A taping on the microphone followed by static had me tearing my eyes from the sea in annoyance. Tippy stared at us all in excitement. "Well, well, well District Four! It's time for another hungergames!".

Surprisingly, that got a half hearted cheer from most of the District. Key word, most. She presented the video. The one that's been playing in every district since the beginning of time. Followed by her eager clapping afterwards. She sighed. "Alrighty, Lovely Ladies!".

She actually skipped up to the bowl causing me to raise an eyebrow. She rustled her hand in the bowl for a good five minutes. I was chewing on my lip pretty bad by the time she'd finally pulled out a slip. 

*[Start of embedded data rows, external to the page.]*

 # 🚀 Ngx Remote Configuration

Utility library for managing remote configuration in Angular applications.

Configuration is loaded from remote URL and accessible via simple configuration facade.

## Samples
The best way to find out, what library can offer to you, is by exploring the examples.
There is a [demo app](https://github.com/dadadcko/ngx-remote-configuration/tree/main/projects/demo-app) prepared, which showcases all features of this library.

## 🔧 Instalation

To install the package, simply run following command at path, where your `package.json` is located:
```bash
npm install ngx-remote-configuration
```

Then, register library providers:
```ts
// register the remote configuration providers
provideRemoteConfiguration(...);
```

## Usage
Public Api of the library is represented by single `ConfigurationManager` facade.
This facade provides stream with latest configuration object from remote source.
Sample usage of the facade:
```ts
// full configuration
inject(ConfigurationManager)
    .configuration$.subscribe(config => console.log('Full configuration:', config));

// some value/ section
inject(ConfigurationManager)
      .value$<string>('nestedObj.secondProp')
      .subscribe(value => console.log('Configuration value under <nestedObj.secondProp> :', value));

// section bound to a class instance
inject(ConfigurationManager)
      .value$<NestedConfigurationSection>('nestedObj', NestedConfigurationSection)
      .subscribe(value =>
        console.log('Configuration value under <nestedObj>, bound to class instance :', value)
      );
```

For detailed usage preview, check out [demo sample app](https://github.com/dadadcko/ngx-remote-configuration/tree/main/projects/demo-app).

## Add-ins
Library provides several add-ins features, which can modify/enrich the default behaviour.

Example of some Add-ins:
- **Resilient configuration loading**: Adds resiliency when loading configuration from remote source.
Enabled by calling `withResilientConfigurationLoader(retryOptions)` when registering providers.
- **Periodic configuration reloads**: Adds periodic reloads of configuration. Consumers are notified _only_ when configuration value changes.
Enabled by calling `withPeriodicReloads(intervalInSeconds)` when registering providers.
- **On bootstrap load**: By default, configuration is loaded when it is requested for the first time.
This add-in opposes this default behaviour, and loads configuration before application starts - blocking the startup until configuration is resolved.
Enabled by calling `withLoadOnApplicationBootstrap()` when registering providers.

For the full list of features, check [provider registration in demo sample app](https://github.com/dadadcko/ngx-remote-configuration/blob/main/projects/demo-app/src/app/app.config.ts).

I felt my eyes closing in anticipation, Tippy's voice suddenly filled the air. 

"Annie Cresta".

Oh shit!.

Shit-fucking-shit-fuck!

I felt eyes of my fellow eighteen-year-old girls staring at me. If I was really paying attention I might've been able to tell you that even Finnick gripped his chair and swore. But instead it all escaped me, because it's my sister whose openly crying as she walks onto those steps. My little sister whose being patted on the cheek by that walking talking rainbow. 

And before I know it, I'm downed in a cold sweat. I'm back under water and I'm drowning. Except, there's no water. It's just Annie and I staring at eachother from below and on top a stage. Both of us gasping and trying to breathe. Both of us drowning.  And just as Tippy is about to call out the name of the male tribute....

I do something so stupid, reckless and suicidal. 

But something I have to do to be able to sleep at night,

I remember how to breathe and I scream. "I volunteer as tribute!".